Figure 2. HOXC8 is involved in embigin transcription in MDA-MB-231 and MCF7 cells.

A. MDA-MB-231 and MCF7 cells were lentivirally transduced with empty vector or vector encoding HOXC8, and then transfected with EMB promoter luciferase reporter vectors that were generated using PCR amplification. Luciferase activity was measured 24h posttransfection and normalized using Renilla activities. Columns, mean; bars, SEM; *, P < 0.05. B. MDA-MB-231 and MCF7 cells were lentivirally transduced with scrambled shRNA or HOXC8 shRNA, and then transfected with EMB promoter luciferase reporter vectors along with Renilla for normalization. Luciferase activity was measured 24h posttransfection. Columns, mean; bars, SEM; *, P < 0.05. C. MDA-MB-231 or MCF7 cells were lentivirally transduced with empty vector or HOXC8 expression vector, and then were treated with 2μg/ml actinomycin for different time.
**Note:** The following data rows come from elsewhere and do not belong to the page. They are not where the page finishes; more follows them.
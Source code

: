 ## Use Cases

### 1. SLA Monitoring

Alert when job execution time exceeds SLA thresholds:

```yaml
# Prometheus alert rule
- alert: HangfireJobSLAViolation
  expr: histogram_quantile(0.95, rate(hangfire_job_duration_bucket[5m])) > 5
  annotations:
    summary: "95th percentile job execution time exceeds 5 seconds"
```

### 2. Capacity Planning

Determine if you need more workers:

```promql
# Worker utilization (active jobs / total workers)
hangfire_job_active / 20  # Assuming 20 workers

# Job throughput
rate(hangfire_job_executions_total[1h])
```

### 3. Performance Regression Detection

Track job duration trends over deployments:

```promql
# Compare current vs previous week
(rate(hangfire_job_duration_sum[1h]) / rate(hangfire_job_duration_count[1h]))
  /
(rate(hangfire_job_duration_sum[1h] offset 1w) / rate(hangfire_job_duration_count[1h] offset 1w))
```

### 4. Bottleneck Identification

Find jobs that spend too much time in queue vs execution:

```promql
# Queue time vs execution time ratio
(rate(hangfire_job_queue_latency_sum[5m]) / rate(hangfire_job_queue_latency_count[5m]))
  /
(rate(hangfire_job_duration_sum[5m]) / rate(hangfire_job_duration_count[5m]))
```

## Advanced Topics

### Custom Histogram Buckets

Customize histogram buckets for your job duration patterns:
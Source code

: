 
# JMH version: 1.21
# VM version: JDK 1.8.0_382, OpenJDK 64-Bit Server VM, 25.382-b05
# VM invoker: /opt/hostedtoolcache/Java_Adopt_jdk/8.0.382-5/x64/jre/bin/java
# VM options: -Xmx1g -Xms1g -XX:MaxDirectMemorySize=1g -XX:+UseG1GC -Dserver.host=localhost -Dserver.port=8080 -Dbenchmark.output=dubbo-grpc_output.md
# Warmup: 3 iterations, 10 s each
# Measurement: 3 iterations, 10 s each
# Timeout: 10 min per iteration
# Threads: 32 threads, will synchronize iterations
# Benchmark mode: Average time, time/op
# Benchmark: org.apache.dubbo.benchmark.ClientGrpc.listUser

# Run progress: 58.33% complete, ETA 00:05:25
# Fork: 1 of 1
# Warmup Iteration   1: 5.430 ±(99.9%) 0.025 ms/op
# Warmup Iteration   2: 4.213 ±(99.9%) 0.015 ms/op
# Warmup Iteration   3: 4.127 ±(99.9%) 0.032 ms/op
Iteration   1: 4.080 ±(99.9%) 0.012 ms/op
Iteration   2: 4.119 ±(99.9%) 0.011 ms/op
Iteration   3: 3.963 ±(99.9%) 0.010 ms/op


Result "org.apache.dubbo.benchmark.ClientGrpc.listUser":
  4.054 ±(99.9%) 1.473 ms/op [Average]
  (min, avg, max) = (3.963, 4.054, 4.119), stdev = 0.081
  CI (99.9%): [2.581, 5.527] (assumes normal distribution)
Total RNA was isolated and subjected to qRT-PCR to measure the level of EMB mRNA. β-actin and GAPDH mRNA were used as internal controls. The level of EMB mRNA without actinomycin treatment was considered as 100%. Values are means ± SEM; n = 3. D. MDA-MB-231 or MCF7 cells transfected with scrambled or HOXC8 shRNA were treated 2μg/ml actinomycin. Total RNA was isolated at varying times and then subjected to qRT-PCR to measure the level of EMB mRNA. GAPDH and β-actin mRNA were used as internal controls. The level of EMB mRNA without actinomycin treatment was considered as 100%. Values are means ± SEM; n = 3.